Click to enlarge
The irony about National retaining such a handy lead in the polls is that while the public seems to have decided it is time for a change, it is still not giving National a mandate for change. Public support for National remains conditional on National not straying far from the policy positions Labour has set in place.
Today’s subsidiary poll questions for instance, on (a) whether the country is on the right path and (b) the preferred Prime Minister showed the country to be very evenly split – with the satisfaction/dissatisfaction levels with the government and its leadership being nothing like the gap between the major parties. Hitherto, the change that the public seemed to want was Labour without Helen Clark – but even the polling on that point is now either pro-Clark, or falling within the margin of error.
Would National in government be prepared to be merely Labour Lite ? Probably not. If elected though, National will face something of a dilemma, one heightened if it needs to incorporate the Maori Party into its policy equations. It will either have to disappoint fervent supporters hoping for a free market millennium, or it will risk incurring the wrath of the wider public, for enacting radical changes that National never signaled before the election.

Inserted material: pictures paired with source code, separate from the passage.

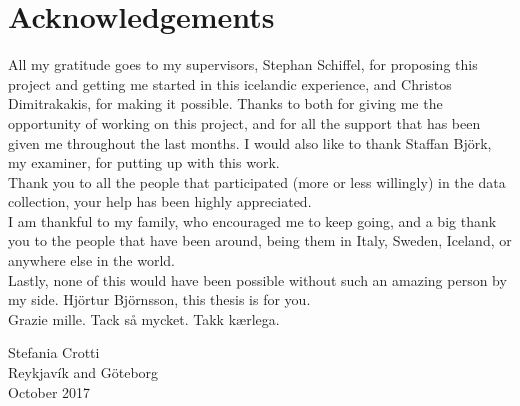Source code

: \thispagestyle{plain}			%
\section*{Acknowledgements}
All my gratitude goes to my supervisors, Stephan Schiffel, for proposing this project and getting me started in this icelandic experience, and Christos Dimitrakakis, for making it possible. Thanks to both for giving me the opportunity of working on this project, and for all the support that has been given me throughout the last months. I would also like to thank Staffan Björk, my examiner, for putting up with this work.\\

Thank you to all the people that participated (more or less willingly) in the data collection, your help has been highly appreciated.\\

I am thankful to my family, who encouraged me to keep going, and a big thank you to the people that have been around, being them in Italy, Sweden, Iceland, or anywhere else in the world.\\

Lastly, none of this would have been possible without such an amazing person by my side. Hjörtur Björnsson, this thesis is for you.\\

Grazie mille. Tack så mycket. Takk kærlega.

\vspace{1.5cm}
\begin{flushright}
Stefania Crotti\\
Reykjavík and Göteborg\\
October 2017
\end{flushright}

\newpage				%
\thispagestyle{empty}
\mbox{}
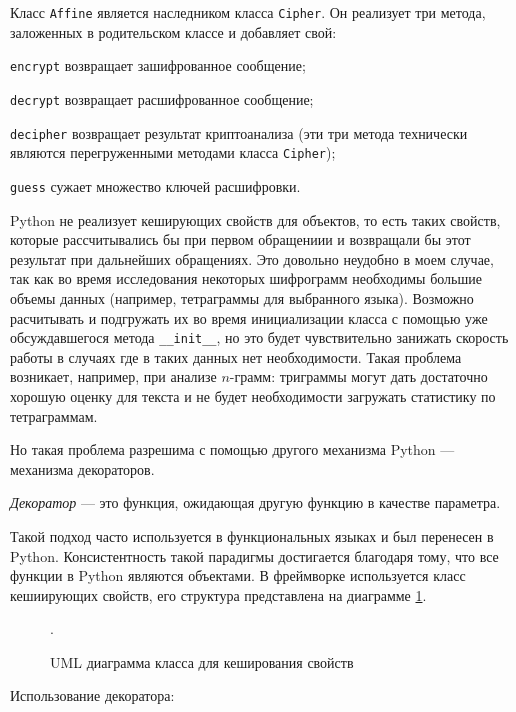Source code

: Класс \texttt{Affine} является наследником класса \texttt{Cipher}.
Он реализует три метода, заложенных в родительском классе и 
добавляет свой:

\begin{trivlist}
\item \texttt{encrypt} возвращает зашифрованное сообщение;
\item \texttt{decrypt} возвращает расшифрованное сообщение;
\item \texttt{decipher} возвращает результат криптоанализа (эти три метода 
    технически являются перегруженными методами класса \texttt{Cipher});
\item \texttt{guess} сужает множество ключей расшифровки.
\end{trivlist}

Python не реализует кеширующих свойств для объектов, то есть 
таких свойств, которые рассчитывались бы при первом обращениии
и возвращали бы этот результат при дальнейших обращениях.
Это довольно неудобно в моем случае, так как во время 
исследования некоторых шифрограмм необходимы большие объемы данных 
(например, тетраграммы для выбранного языка). Возможно
расчитывать и подгружать их во время инициализации класса с 
помощью уже обсуждавшегося метода \texttt{\_\_init\_\_}, 
но это будет чувствительно занижать скорость работы 
в случаях где в таких данных нет необходимости.
Такая проблема возникает, например, при анализе 
$n$-грамм: триграммы могут дать достаточно хорошую
оценку для текста и не будет необходимости загружать 
статистику по тетраграммам.

Но такая проблема разрешима с помощью другого механизма
Python --- механизма декораторов.

\DEF\textit{Декоратор} --- это функция, ожидающая другую
функцию в качестве параметра.

Такой подход часто используется в функциональных языках
и был перенесен в Python. Консистентность такой парадигмы 
достигается благодаря тому, что все функции в Python
являются объектами.
В фреймворке используется класс кешиирующих свойств, его
структура представлена на диаграмме \ref{uml_cached}.

\begin{figure}[h]
\noindent{}
\caption{UML диаграмма класса для кеширования свойств}
\label{uml_cached}.
\end{figure}

Использование декоратора:

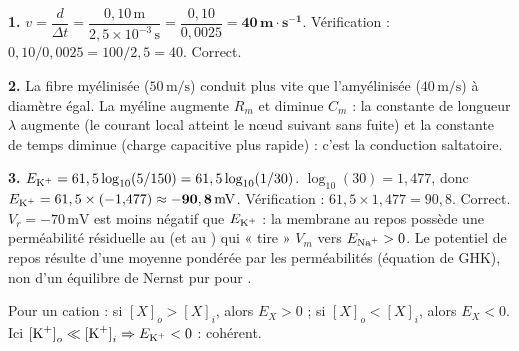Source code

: \documentclass[11pt]{article}
\begin{document}
\begin{corrige}
\textbf{1.} $v = \dfrac{d}{\Delta t} = \dfrac{0,10\,\text{m}}{2,5\times 10^{-3}\,\text{s}} = \dfrac{0,10}{0,0025} = \mathbf{40\,\text{m}\cdot\text{s}^{-1}}$.
Vérification : $0,10/0,0025 = 100/2,5 = 40$. Correct.

\textbf{2.} La fibre myélinisée ($50\,\text{m/s}$) conduit plus vite que l'amyélinisée ($40\,\text{m/s}$) à diamètre égal. La myéline augmente $R_m$ et diminue $C_m$ : la constante de longueur $\lambda$ augmente (le courant local atteint le nœud suivant sans fuite) et la constante de temps diminue (charge capacitive plus rapide) : c'est la conduction saltatoire.

\textbf{3.} $E_{\ce{K+}} = 61,5 \log_{10}(5/150) = 61,5 \log_{10}(1/30)$.
$\log_{10}(30) = 1{,}477$, donc $E_{\ce{K+}} = 61,5 \times (-1{,}477) \approx \mathbf{-90,8\,\text{mV}}$.
Vérification : $61,5 \times 1{,}477 = 90,8$. Correct.
$V_r = -70\,\text{mV}$ est moins négatif que $E_{\ce{K+}}$ : la membrane au repos possède une perméabilité résiduelle au  (et au ) qui « tire » $V_m$ vers $E_{\ce{Na+}} > 0$. Le potentiel de repos résulte d'une moyenne pondérée par les perméabilités (équation de GHK), non d'un équilibre de Nernst pur pour .

\begin{methode}
Pour un cation : si $[X]_o > [X]_i$, alors $E_X > 0$ ; si $[X]_o < [X]_i$, alors $E_X < 0$. Ici ${[\ce{K+}]}_{o} \ll {[\ce{K+}]}_{i} \Rightarrow E_{\ce{K+}} < 0$ : cohérent.
\end{methode}
\end{corrige}
\end{document}
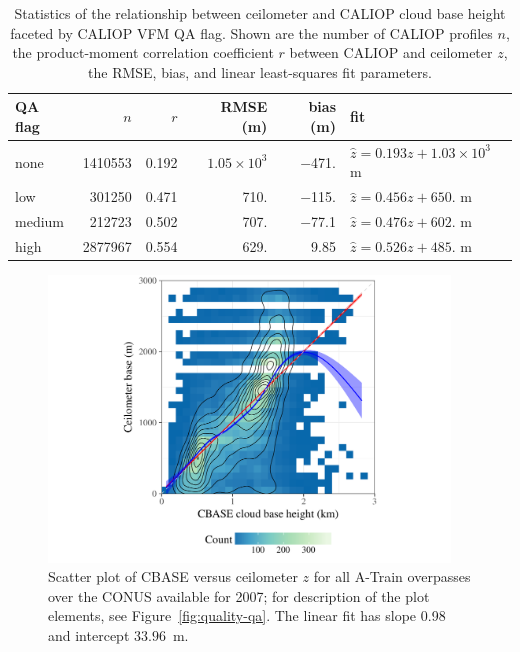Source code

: \documentclass[essd,manuscript]{copernicus}\usepackage[]{graphicx}\usepackage[]{color}
\newenvironment{knitrout}{}{} %
\newcommand\CBH{\ensuremath{z}}
\begin{document}
\begin{table}
  \centering
  \caption{Statistics of the relationship between ceilometer and CALIOP cloud
    base height faceted by CALIOP VFM QA flag.  Shown are the number of CALIOP
    profiles $n$, the product-moment correlation coefficient $r$ between CALIOP
    and ceilometer \CBH{}, the RMSE, bias, and linear least-squares
    fit parameters.}
  \label{tab:quality-qa}
\begin{tabular}{lrrrrl}
  \hline
\hline
QA flag & $n$ & $r$ & RMSE (m) & bias (m) & fit \\ 
  \hline
none & 1410553 & 0.192 & $1.05 \times 10^{3}$ & $-$471. & $\hat{z} = 0.193 z + \ensuremath{1.03 \times 10^{3}}$ m \\ 
  low & 301250 & 0.471 & 710. & $-$115. & $\hat{z} = 0.456 z + 650.$ m \\ 
  medium & 212723 & 0.502 & 707. & $-$77.1 & $\hat{z} = 0.476 z + 602.$ m \\ 
  high & 2877967 & 0.554 & 629. & 9.85 & $\hat{z} = 0.526 z + 485.$ m \\ 
   \hline
\hline
\end{tabular}

\end{table}

\begin{figure}
  \centering
\begin{knitrout}
\color{fgcolor}

{\centering \includegraphics[width=0.95\textwidth]{figure/method-combo-plot-1} 

}



\end{knitrout}
  \caption{Scatter plot of CBASE versus ceilometer \CBH{} for all A-Train
    overpasses over the CONUS available for 2007; for description of the
  plot elements, see Figure~\ref{fig:quality-qa}.  The linear fit has slope
  0.98 and intercept $33.96$~m.}
  \label{fig:eval}
\end{figure}
\end{document}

The latter of course is what happened in the US, after the 2000 election. As a candidate, George W. Bush had run as an economic moderate, strongly critical of US foreign policy that sought to install democracy elsewhere. The election result gave him no mandate for radical change, or even to govern at all – but he then proceeded to erase the surplus, enact massive tax cuts for the rich and invade Iraq… in order to install democracy. Its not a happy precedent.
The Roger Douglas theory of governance of course, is that you crash on through with your radical programme during the early, heady days immediately after the election – and convince the public about it later. That is no longer viable, and the public would rebel at a repeat. In 1990 for instance, the public thought it time for a change from a tired and unpopular government, and elected a National government in a landslide, and expected moderation from it.
They got another revolution instead – and took their revenge in 1993 by almost turning National into a one term government. Jim Bolger’s anguished ‘Bugger the pollsters!” comment was a recognition of just how thoroughly National had misled itself into thinking it could get off lightly with the deception. What we can expect from National this time is symbolic radicalism, amid business largely as usual.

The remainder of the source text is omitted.